Wednesday, October 15, 2008

Object Refactoring into Structures for Performance

Lately I've been tasked with refactoring some of our batch processes that are taking entirely too long to run - especially with large datasets (10-25K records). I've noticed one thing in common with each procedure that I've had to rewrite - they have heavy reliance on objects to do the work for them i.e. I'm doing some work on a 'job' object, for each job i'll call 'getJobById' which returns a populated job bean from the db in which I manipulate it and then call the 'save' method on it - and repeat 10-25 thousand times. With cf8.01 we're seeing heap size of the JVM being used up after a period of time crunching through these methods. They become slow to the point of unresponsive and ultimately bring the jvm down or cause the heap size to become too large and the process halted.

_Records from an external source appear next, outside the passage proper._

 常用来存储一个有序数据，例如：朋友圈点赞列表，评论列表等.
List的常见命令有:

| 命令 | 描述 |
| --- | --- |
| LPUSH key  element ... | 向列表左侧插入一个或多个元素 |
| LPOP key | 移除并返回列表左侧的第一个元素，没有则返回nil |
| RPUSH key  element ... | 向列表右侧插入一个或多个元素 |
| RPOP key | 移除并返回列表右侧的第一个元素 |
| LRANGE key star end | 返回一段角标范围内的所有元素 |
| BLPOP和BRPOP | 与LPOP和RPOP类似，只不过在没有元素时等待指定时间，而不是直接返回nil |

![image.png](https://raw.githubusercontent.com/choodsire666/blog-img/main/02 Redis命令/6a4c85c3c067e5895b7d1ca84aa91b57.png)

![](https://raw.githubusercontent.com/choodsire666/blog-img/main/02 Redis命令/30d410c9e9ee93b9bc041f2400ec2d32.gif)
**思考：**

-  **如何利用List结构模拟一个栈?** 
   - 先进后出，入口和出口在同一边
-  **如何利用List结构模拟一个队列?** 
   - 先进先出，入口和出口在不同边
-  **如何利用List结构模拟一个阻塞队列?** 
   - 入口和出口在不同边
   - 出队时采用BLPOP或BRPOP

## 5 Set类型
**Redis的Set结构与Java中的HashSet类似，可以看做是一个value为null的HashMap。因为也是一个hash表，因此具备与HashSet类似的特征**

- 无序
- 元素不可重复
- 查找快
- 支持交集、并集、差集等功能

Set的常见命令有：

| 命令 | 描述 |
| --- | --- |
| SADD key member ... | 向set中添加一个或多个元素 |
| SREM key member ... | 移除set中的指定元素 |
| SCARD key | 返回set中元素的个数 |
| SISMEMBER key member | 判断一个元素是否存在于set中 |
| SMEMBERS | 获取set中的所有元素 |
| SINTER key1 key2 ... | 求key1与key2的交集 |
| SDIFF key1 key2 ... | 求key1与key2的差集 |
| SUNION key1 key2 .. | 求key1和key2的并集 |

Here are some of the highlights that I've done in refactoring these processes:
1.) Only query for the data I need (i.e. NOT selecting all records when all i need are the id field and a location field)
2.) Verity that all local variables are var scoped.
3.) remove any calls to 'getJobById' in favor of a simple reusable JobStructure.
4.) populate the job Structure from the query directly and then pass this simplified structure into an alternate method that accepts the structure and does any massaging it needs to with the data (returning it by reference).
5.) Create a specific 'update' method in my DAO that accepts this Structure and saves ONLY the data that is needed vs. the entire bean object.


The Results??? Extremely fast execution and stable memory throughout the entire process - regardless of how long the entire process may take. We went from roofing the JVM to maintaining a stable memory footprint on these executions, while also staying true to good programming techniques - and even 'introspecting' a single Object before the run and exposing it's internal 'metadata' to the job Structure as a base for the operation - and then proceeding from there - Appending data and overwriting the Structure each time through the loop.
i.e. StructAppend(jobStruct,newStruct,'true')

CreateObject('component','job').init().getInstance()
We have all our instance data in a 'variables.instance' structure w/in the object. We also create a 'getInstance' method which returns that structure. That means we can use this structure of the objects data instead of using a new object each time - NOR using the bean each time. We're still able to change/modify the Bean metadata and still have that available to the other calling methods that require it.

I.e. We can call the 'getBeanConfig()' method on the job object which returns a structure of metadata (structure of structures) about things like field size, and nullability etc. of each field in our bean.


<cffunction name="getBeanconfig" output="false" access="public" returntype="Struct" hint="returns the entire bean config structure">
<cfreturn variables.beanconfig />
</cffunction>

<cffunction name="setBeanConfig" access="private" returntype="void" output="false" displayname="category config" hint="I setup the configuration for the bean category.">
<cfscript>
variables.beanconfig = structnew();
variables.beanconfig.title = StructNew();
variables.beanconfig.title.isnullable=0;
variables.beanconfig.title.maxlength = 95;
</cfscript>
</cffunction>


When working with thousands of beans in a process - originally it was a lot easier to get the thing working by just calling 'getBeanById()' and then manipulating it and calling 'Save()' on it. Over time I've learned that it's not sustainable and may need to be refactored. As long as you're being careful to var scope all your local variables in your cfcs and use a lowest common denominator approach to large long running batch requests, you will see a large performance gain by extracting your object structure data and working with a single copy of it vs. populating your entire bean each time through a loop and saving the entire bean once you're done with it. That plus leveraging the CFML Gateway to thread your executions, you'll be off the ground flying once again!